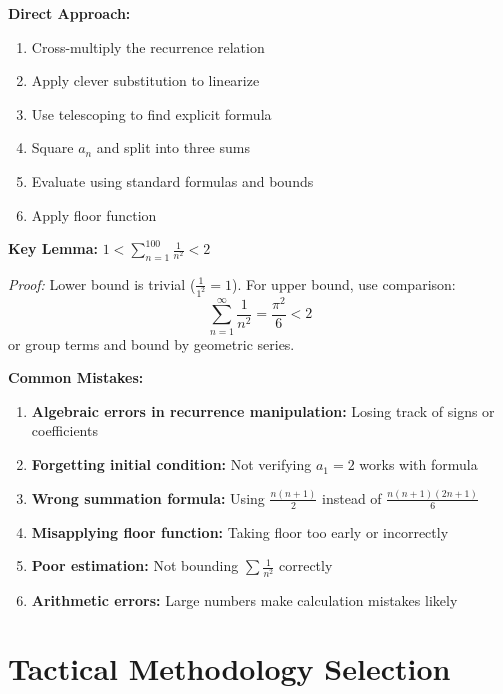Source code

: \documentclass[12pt]{article}
\begin{document}
\begin{strategicbox}
\textbf{Direct Approach:}
\begin{enumerate}
    \item Cross-multiply the recurrence relation
    \item Apply clever substitution to linearize
    \item Use telescoping to find explicit formula
    \item Square $a_n$ and split into three sums
    \item Evaluate using standard formulas and bounds
    \item Apply floor function
\end{enumerate}

\textbf{Key Lemma:} $1 < \sum_{n=1}^{100} \frac{1}{n^2} < 2$

\textit{Proof:} Lower bound is trivial ($\frac{1}{1^2} = 1$). For upper bound, use comparison:
\[\sum_{n=1}^{\infty} \frac{1}{n^2} = \frac{\pi^2}{6} < 2\]
or group terms and bound by geometric series.

\end{strategicbox}

\begin{warningbox}
\textbf{Common Mistakes:}
\begin{enumerate}
    \item \textbf{Algebraic errors in recurrence manipulation:} Losing track of signs or coefficients
    \item \textbf{Forgetting initial condition:} Not verifying $a_1 = 2$ works with formula
    \item \textbf{Wrong summation formula:} Using $\frac{n(n+1)}{2}$ instead of $\frac{n(n+1)(2n+1)}{6}$
    \item \textbf{Misapplying floor function:} Taking floor too early or incorrectly
    \item \textbf{Poor estimation:} Not bounding $\sum \frac{1}{n^2}$ correctly
    \item \textbf{Arithmetic errors:} Large numbers make calculation mistakes likely
\end{enumerate}
\end{warningbox}

\section{Tactical Methodology Selection}
\end{document}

WHAT IS NEEDED
Scan the records above and show every line in which the word "recurrence" occurs.

COMPLETED TASK
    \item Cross-multiply the recurrence relation
    \item \textbf{Algebraic errors in recurrence manipulation:} Losing track of signs or coefficients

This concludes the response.